Suppose $G$ is an infinite and locally finite graph. Are there easy conditions (and non-trivial!) conditions on $G$ guaranteeing that $$\sum_{v \in V(G)} \frac{1}{\deg v} < \infty \;\;?$$ Here $\deg v$ is just the valence of the vertex $v$.
Moreover, if this series converges, is there any interpretation of the resulting number?
If a graph has $V$ vertices, then the minimum value of your series takes place when you have a complete graph unless you want it to be possible for multiple edges to connect two nodes. Even still, if the number of edges you allow to connect two vertices is a constant, the minimum value still takes place at this modified version of a complete graph.
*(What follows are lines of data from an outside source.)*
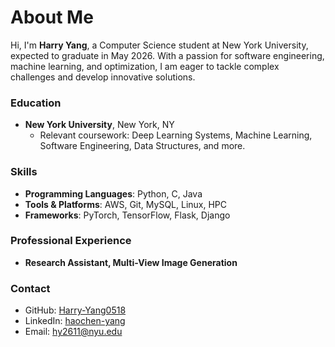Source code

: 
# About Me

Hi, I'm **Harry Yang**, a Computer Science student at New York University, expected to graduate in May 2026. With a passion for software engineering, machine learning, and optimization, I am eager to tackle complex challenges and develop innovative solutions.

### Education
- **New York University**, New York, NY
  - Relevant coursework: Deep Learning Systems, Machine Learning, Software Engineering, Data Structures, and more.

### Skills
- **Programming Languages**: Python, C, Java
- **Tools & Platforms**: AWS, Git, MySQL, Linux, HPC
- **Frameworks**: PyTorch, TensorFlow, Flask, Django

### Professional Experience

- **Research Assistant, Multi-View Image Generation**

### Contact
- GitHub: [Harry-Yang0518](https://github.com/Harry-Yang0518)
- LinkedIn: [haochen-yang](https://www.linkedin.com/in/haochen-yang-ab8740273/)
- Email: hy2611@nyu.edu
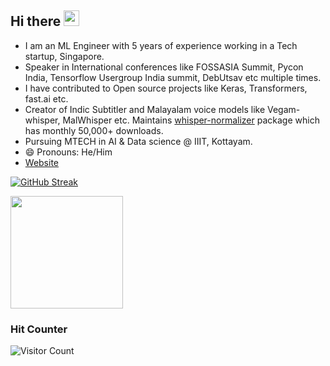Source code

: ## Hi there <a href="https://www.kurianbenoy.com/"><img src="https://media.giphy.com/media/hvRJCLFzcasrR4ia7z/giphy.gif" width="25px"></a>

- I am an ML Engineer with 5 years of experience working in a Tech startup, Singapore.
- Speaker in International conferences like FOSSASIA Summit, Pycon India, Tensorflow Usergroup India summit, DebUtsav etc multiple times.
- I have contributed to Open source projects like Keras, Transformers, fast.ai etc.
- Creator of Indic Subtitler and Malayalam voice models like Vegam-whisper, MalWhisper etc. Maintains [whisper-normalizer](https://github.com/kurianbenoy/whisper_normalizer) package which has monthly 50,000+ downloads.
- Pursuing MTECH in AI & Data science @ IIIT, Kottayam.
- 😄 Pronouns: He/Him
- [Website](https://kurianbenoy.com/)

[![GitHub Streak](https://streak-stats.demolab.com?user=kurianbenoy&exclude_days=Sun%2CSat)](https://git.io/streak-stats)

<img height="180em" src="https://github-readme-stats-eight-theta.vercel.app/api?username=kurianbenoy&show_icons=true&include_all_commits=true&count_private=true"/>

### Hit Counter

![Visitor Count](https://profile-counter.glitch.me/kurianbenoy/count.svg)

<!--

[![GitHub Streak](https://streak-stats.demolab.com?user=kurianbenoy)](https://git.io/streak-stats)



**kurianbenoy/kurianbenoy** is a ✨ _special_ ✨ repository because its `README.md` (this file) appears on your GitHub profile.

Here are some ideas to get you started:

- 🔭 I’m currently working on ...
- 🌱 I’m currently learning ...
- 👯 I’m looking to collaborate on ...
- 🤔 I’m looking for help with ...
- 💬 Ask me about ...
- 📫 How to reach me: ...
- 😄 Pronouns: ...
- ⚡ Fun fact: ...
-->
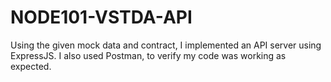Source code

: # NODE101-VSTDA-API

Using the given mock data and contract, I implemented an API server using ExpressJS. I also used Postman, to verify my code was working as expected.
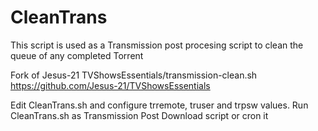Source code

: # CleanTrans
This script is used as a Transmission post procesing script to clean the queue of any completed Torrent

Fork of Jesus-21 TVShowsEssentials/transmission-clean.sh
https://github.com/Jesus-21/TVShowsEssentials



Edit CleanTrans.sh and configure trremote, truser and trpsw values.
Run CleanTrans.sh as Transmission Post Download script or cron it
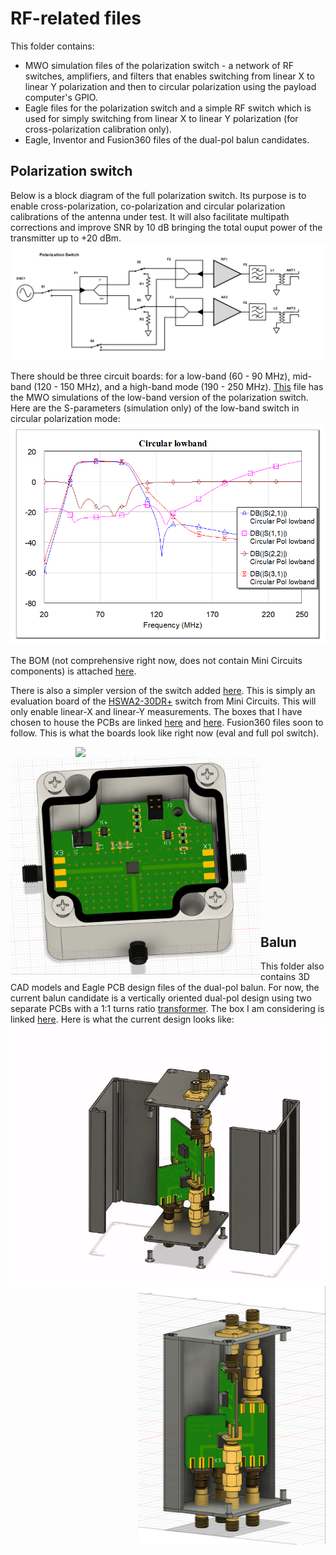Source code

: # RF-related files
This folder contains:
* MWO simulation files of the polarization switch - a network of RF switches, amplifiers, and filters that enables switching from linear X to linear Y polarization and then to circular polarization using the payload computer's GPIO.
* Eagle files for the polarization switch and a simple RF switch which is used for simply switching from linear X to linear Y polarization (for cross-polarization calibration only).
* Eagle, Inventor and Fusion360 files of the dual-pol balun candidates.

## Polarization switch
Below is a block diagram of the full polarization switch. Its purpose is to enable cross-polarization, co-polarization and circular polarization calibrations of the antenna under test. It will also facilitate multipath corrections and improve SNR by 10 dB bringing the total ouput power of the transmitter up to +20 dBm.
![block_diagram](pol-switch-block-diagram.png)

There should be three circuit boards: for a low-band (60 - 90 MHz), mid-band (120 - 150 MHz), and a high-band mode (190 - 250 MHz). [This](pol_switch.emp) file has the MWO simulations of the low-band version of the polarization switch. Here are the S-parameters (simulation only) of the low-band switch in circular polarization mode:
![lowband_circular](lowband-circular-pol.png)

The BOM (not comprehensive right now, does not contain Mini Circuits components) is attached [here](ShopCart.csv). 

There is also a simpler version of the switch added [here](Switch-Eval/). This is simply an evaluation board of the [HSWA2-30DR+][switch] switch from Mini Circuits. This will only enable linear-X and linear-Y measurements. The boxes that I have chosen to house the PCBs are linked [here][hammond_box_large] and [here][hammond_box_small]. Fusion360 files soon to follow. This is what the boards look like right now (eval and full pol switch).

<img src="switch-box.png" width=400 align=right>
<img src="switch-eval-in-box.png" width=400 align=left>

<br><br><br><br><br><br><br><br><br><br><br><br><br><br><br>


## Balun
This folder also contains 3D CAD models and Eagle PCB design files of the dual-pol balun. For now, the current balun candidate is a vertically oriented dual-pol design using two separate PCBs with a 1:1 turns ratio [transformer][trans]. The box I am considering is linked [here][balun-box]. Here is what the current design looks like:
<img src="balun-vertical-assembly.gif" width=550 align=right>
<img src="balun-vertical.png" width=300 align=right>


[hammond_box_large]: https://www.hammfg.com/part/1590Z062BK?referer=526
[hammond_box_small]: https://www.hammfg.com/part/1590Z061BK
[switch]: https://www.minicircuits.com/WebStore/dashboard.html?model=HSWA2-30DR%2B
[balun-box]: https://www.davantech.com/product/d1001433-electronic-project-box-52w38h80l/
[trans]: https://www.minicircuits.com/WebStore/dashboard.html?model=ADT1-1%2B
The sum of your series is therefore $\frac{V}{k(V-1)}$, where $k$ is the maximum number of edges between any two nodes. If you allow loops from a node to itself, then the sum equals $\frac1k$. Now, for an infinite graph, we take $\lim_{V\to\infty}\frac{V}{k(V-1)}=\frac1k$. We can extend this by introducing a new variable, $c$, which indicates an "average" (assuming that the edges are distributed evenly, more on that later) of what fraction of the other nodes a node connects to. Explicitly, $c=\frac{2E}{V^2}$, which means your finite sum equals $\frac V{ck(V-1)}=\frac{V^3}{2kE(V-1)}$. This will only converge if $E=\Theta(V^2)$, but since you plan on having an infinite number of edges, as long as $c>0$, you'll be fine. This leaves us with your sum being $\frac1{ck}$. Note that lower values of $c$ yield a higher value for your sum and higher values of $k$ yield a lower value.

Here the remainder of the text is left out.